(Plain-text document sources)
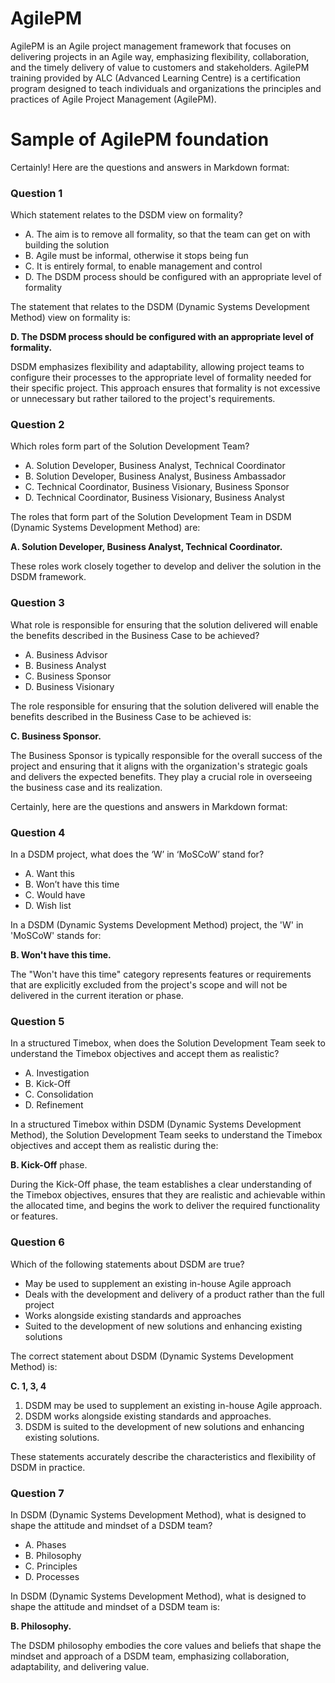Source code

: # AgilePM
AgilePM is an Agile project management framework that focuses on delivering projects in an Agile way, emphasizing flexibility, collaboration, and the timely delivery of value to customers and stakeholders.
AgilePM training provided by ALC (Advanced Learning Centre) is a certification program designed to teach individuals and organizations the principles and practices of Agile Project Management (AgilePM). 

# Sample of AgilePM foundation

Certainly! Here are the questions and answers in Markdown format:

### Question 1
Which statement relates to the DSDM view on formality?
- A. The aim is to remove all formality, so that the team can get on with building the solution
- B. Agile must be informal, otherwise it stops being fun
- C. It is entirely formal, to enable management and control
- D. The DSDM process should be configured with an appropriate level of formality

The statement that relates to the DSDM (Dynamic Systems Development Method) view on formality is:

**D. The DSDM process should be configured with an appropriate level of formality.**

DSDM emphasizes flexibility and adaptability, allowing project teams to configure their processes to the appropriate level of formality needed for their specific project. This approach ensures that formality is not excessive or unnecessary but rather tailored to the project's requirements.

### Question 2
Which roles form part of the Solution Development Team?
- A. Solution Developer, Business Analyst, Technical Coordinator
- B. Solution Developer, Business Analyst, Business Ambassador
- C. Technical Coordinator, Business Visionary, Business Sponsor
- D. Technical Coordinator, Business Visionary, Business Analyst

The roles that form part of the Solution Development Team in DSDM (Dynamic Systems Development Method) are:

**A. Solution Developer, Business Analyst, Technical Coordinator.**

These roles work closely together to develop and deliver the solution in the DSDM framework.

### Question 3
What role is responsible for ensuring that the solution delivered will enable the benefits described in the Business Case to be achieved?
- A. Business Advisor
- B. Business Analyst
- C. Business Sponsor
- D. Business Visionary

The role responsible for ensuring that the solution delivered will enable the benefits described in the Business Case to be achieved is:

**C. Business Sponsor.**

The Business Sponsor is typically responsible for the overall success of the project and ensuring that it aligns with the organization's strategic goals and delivers the expected benefits. They play a crucial role in overseeing the business case and its realization.

Certainly, here are the questions and answers in Markdown format:

### Question 4
In a DSDM project, what does the ‘W’ in ‘MoSCoW’ stand for?
- A. Want this
- B. Won’t have this time
- C. Would have
- D. Wish list

In a DSDM (Dynamic Systems Development Method) project, the 'W' in 'MoSCoW' stands for:

**B. Won't have this time.**

The "Won't have this time" category represents features or requirements that are explicitly excluded from the project's scope and will not be delivered in the current iteration or phase.

### Question 5
In a structured Timebox, when does the Solution Development Team seek to understand the Timebox objectives and accept them as realistic?
- A. Investigation
- B. Kick-Off
- C. Consolidation
- D. Refinement

In a structured Timebox within DSDM (Dynamic Systems Development Method), the Solution Development Team seeks to understand the Timebox objectives and accept them as realistic during the:

**B. Kick-Off** phase.

During the Kick-Off phase, the team establishes a clear understanding of the Timebox objectives, ensures that they are realistic and achievable within the allocated time, and begins the work to deliver the required functionality or features.

### Question 6
Which of the following statements about DSDM are true?
- May be used to supplement an existing in-house Agile approach
- Deals with the development and delivery of a product rather than the full project
- Works alongside existing standards and approaches
- Suited to the development of new solutions and enhancing existing solutions

The correct statement about DSDM (Dynamic Systems Development Method) is:

**C. 1, 3, 4**

1. DSDM may be used to supplement an existing in-house Agile approach.
3. DSDM works alongside existing standards and approaches.
4. DSDM is suited to the development of new solutions and enhancing existing solutions.

These statements accurately describe the characteristics and flexibility of DSDM in practice.

### Question 7
In DSDM (Dynamic Systems Development Method), what is designed to shape the attitude and mindset of a DSDM team?
- A. Phases
- B. Philosophy
- C. Principles
- D. Processes

In DSDM (Dynamic Systems Development Method), what is designed to shape the attitude and mindset of a DSDM team is:

**B. Philosophy.**

The DSDM philosophy embodies the core values and beliefs that shape the mindset and approach of a DSDM team, emphasizing collaboration, adaptability, and delivering value.


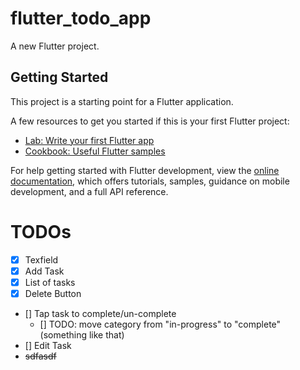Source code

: # flutter_todo_app

A new Flutter project.

## Getting Started

This project is a starting point for a Flutter application.

A few resources to get you started if this is your first Flutter project:

-   [Lab: Write your first Flutter app](https://docs.flutter.dev/get-started/codelab)
-   [Cookbook: Useful Flutter samples](https://docs.flutter.dev/cookbook)

For help getting started with Flutter development, view the
[online documentation](https://docs.flutter.dev/), which offers tutorials,
samples, guidance on mobile development, and a full API reference.

# TODOs

-   [x] Texfield
-   [x] Add Task
-   [x] List of tasks
-   [x] Delete Button
-   [] Tap task to complete/un-complete
    -   [] TODO: move category from "in-progress" to "complete" (something like that)
-   [] Edit Task
-   ~~sdfasdf~~
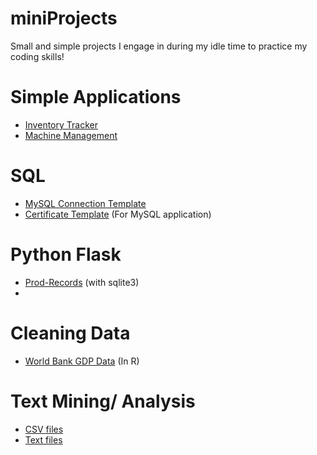 # miniProjects
Small and simple projects I engage in during my idle time to practice my coding skills!

# Simple Applications
- [Inventory Tracker](https://github.com/oh-eeching/mini-projects/blob/2d09f8b7cde05485911aec1e8f94bbfbf47d5d00/Simple%20Applications/inventory.py)
- [Machine Management](https://github.com/oh-eeching/mini-projects/blob/e1ff6dbf7dc3b4710996a711d848484891dffddd/Simple%20Applications/vending_machine.py)

# SQL
- [MySQL Connection Template](https://github.com/oh-eeching/mini-projects/blob/1a5ddb56183eedf8fda922948205a7c222148f45/mySQL/certTemplate)
- [Certificate Template](https://github.com/oh-eeching/mini-projects/blob/612a43465c71a347fcf0b2d9a9ee36419f514989/mySQL/certTemplate) (For MySQL application)

# Python Flask
- [Prod-Records](https://github.com/oh-eeching/mini-projects/blob/83bdce17699b62cdcc4690ea58adc8de187caad6/Web-Based/storeProduct/app.py) (with sqlite3)
- 

# Cleaning Data
- [World Bank GDP Data](https://github.com/oh-eeching/mini-projects/blob/33aa25bfa2fc38c47985091ad438c63ae40dc43d/Cleaning%20Data/worldBank_data.R) (In R)

# Text Mining/ Analysis
- [CSV files](https://github.com/oh-eeching/mini-projects/blob/main/Text%20Sentiment/csv_files)
- [Text files](https://github.com/oh-eeching/mini-projects/blob/main/Text%20Sentiment/text_files)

_WORK INSTRUCTIONS_
In the copy, include every record exactly and no pictures at all.

_FINAL ANSWER_
Source code

: # AgilePM
AgilePM is an Agile project management framework that focuses on delivering projects in an Agile way, emphasizing flexibility, collaboration, and the timely delivery of value to customers and stakeholders.
AgilePM training provided by ALC (Advanced Learning Centre) is a certification program designed to teach individuals and organizations the principles and practices of Agile Project Management (AgilePM). 

# Sample of AgilePM foundation

Certainly! Here are the questions and answers in Markdown format:

### Question 1
Which statement relates to the DSDM view on formality?
- A. The aim is to remove all formality, so that the team can get on with building the solution
- B. Agile must be informal, otherwise it stops being fun
- C. It is entirely formal, to enable management and control
- D. The DSDM process should be configured with an appropriate level of formality

The statement that relates to the DSDM (Dynamic Systems Development Method) view on formality is:

**D. The DSDM process should be configured with an appropriate level of formality.**

DSDM emphasizes flexibility and adaptability, allowing project teams to configure their processes to the appropriate level of formality needed for their specific project. This approach ensures that formality is not excessive or unnecessary but rather tailored to the project's requirements.

### Question 2
Which roles form part of the Solution Development Team?
- A. Solution Developer, Business Analyst, Technical Coordinator
- B. Solution Developer, Business Analyst, Business Ambassador
- C. Technical Coordinator, Business Visionary, Business Sponsor
- D. Technical Coordinator, Business Visionary, Business Analyst

The roles that form part of the Solution Development Team in DSDM (Dynamic Systems Development Method) are:

**A. Solution Developer, Business Analyst, Technical Coordinator.**

These roles work closely together to develop and deliver the solution in the DSDM framework.

### Question 3
What role is responsible for ensuring that the solution delivered will enable the benefits described in the Business Case to be achieved?
- A. Business Advisor
- B. Business Analyst
- C. Business Sponsor
- D. Business Visionary

The role responsible for ensuring that the solution delivered will enable the benefits described in the Business Case to be achieved is:

**C. Business Sponsor.**

The Business Sponsor is typically responsible for the overall success of the project and ensuring that it aligns with the organization's strategic goals and delivers the expected benefits. They play a crucial role in overseeing the business case and its realization.

Certainly, here are the questions and answers in Markdown format:

### Question 4
In a DSDM project, what does the ‘W’ in ‘MoSCoW’ stand for?
- A. Want this
- B. Won’t have this time
- C. Would have
- D. Wish list

In a DSDM (Dynamic Systems Development Method) project, the 'W' in 'MoSCoW' stands for:

**B. Won't have this time.**

The "Won't have this time" category represents features or requirements that are explicitly excluded from the project's scope and will not be delivered in the current iteration or phase.

### Question 5
In a structured Timebox, when does the Solution Development Team seek to understand the Timebox objectives and accept them as realistic?
- A. Investigation
- B. Kick-Off
- C. Consolidation
- D. Refinement

In a structured Timebox within DSDM (Dynamic Systems Development Method), the Solution Development Team seeks to understand the Timebox objectives and accept them as realistic during the:

**B. Kick-Off** phase.

During the Kick-Off phase, the team establishes a clear understanding of the Timebox objectives, ensures that they are realistic and achievable within the allocated time, and begins the work to deliver the required functionality or features.

### Question 6
Which of the following statements about DSDM are true?
- May be used to supplement an existing in-house Agile approach
- Deals with the development and delivery of a product rather than the full project
- Works alongside existing standards and approaches
- Suited to the development of new solutions and enhancing existing solutions

The correct statement about DSDM (Dynamic Systems Development Method) is:

**C. 1, 3, 4**

1. DSDM may be used to supplement an existing in-house Agile approach.
3. DSDM works alongside existing standards and approaches.
4. DSDM is suited to the development of new solutions and enhancing existing solutions.

These statements accurately describe the characteristics and flexibility of DSDM in practice.

### Question 7
In DSDM (Dynamic Systems Development Method), what is designed to shape the attitude and mindset of a DSDM team?
- A. Phases
- B. Philosophy
- C. Principles
- D. Processes

In DSDM (Dynamic Systems Development Method), what is designed to shape the attitude and mindset of a DSDM team is:

**B. Philosophy.**

The DSDM philosophy embodies the core values and beliefs that shape the mindset and approach of a DSDM team, emphasizing collaboration, adaptability, and delivering value.


Source code

: # flutter_todo_app

A new Flutter project.

## Getting Started

This project is a starting point for a Flutter application.

A few resources to get you started if this is your first Flutter project:

-   [Lab: Write your first Flutter app](https://docs.flutter.dev/get-started/codelab)
-   [Cookbook: Useful Flutter samples](https://docs.flutter.dev/cookbook)

For help getting started with Flutter development, view the
[online documentation](https://docs.flutter.dev/), which offers tutorials,
samples, guidance on mobile development, and a full API reference.

# TODOs

-   [x] Texfield
-   [x] Add Task
-   [x] List of tasks
-   [x] Delete Button
-   [] Tap task to complete/un-complete
    -   [] TODO: move category from "in-progress" to "complete" (something like that)
-   [] Edit Task
-   ~~sdfasdf~~
 # miniProjects
Small and simple projects I engage in during my idle time to practice my coding skills!

# Simple Applications
- [Inventory Tracker](https://github.com/oh-eeching/mini-projects/blob/2d09f8b7cde05485911aec1e8f94bbfbf47d5d00/Simple%20Applications/inventory.py)
- [Machine Management](https://github.com/oh-eeching/mini-projects/blob/e1ff6dbf7dc3b4710996a711d848484891dffddd/Simple%20Applications/vending_machine.py)

# SQL
- [MySQL Connection Template](https://github.com/oh-eeching/mini-projects/blob/1a5ddb56183eedf8fda922948205a7c222148f45/mySQL/certTemplate)
- [Certificate Template](https://github.com/oh-eeching/mini-projects/blob/612a43465c71a347fcf0b2d9a9ee36419f514989/mySQL/certTemplate) (For MySQL application)

# Python Flask
- [Prod-Records](https://github.com/oh-eeching/mini-projects/blob/83bdce17699b62cdcc4690ea58adc8de187caad6/Web-Based/storeProduct/app.py) (with sqlite3)
- 

# Cleaning Data
- [World Bank GDP Data](https://github.com/oh-eeching/mini-projects/blob/33aa25bfa2fc38c47985091ad438c63ae40dc43d/Cleaning%20Data/worldBank_data.R) (In R)

# Text Mining/ Analysis
- [CSV files](https://github.com/oh-eeching/mini-projects/blob/main/Text%20Sentiment/csv_files)
- [Text files](https://github.com/oh-eeching/mini-projects/blob/main/Text%20Sentiment/text_files)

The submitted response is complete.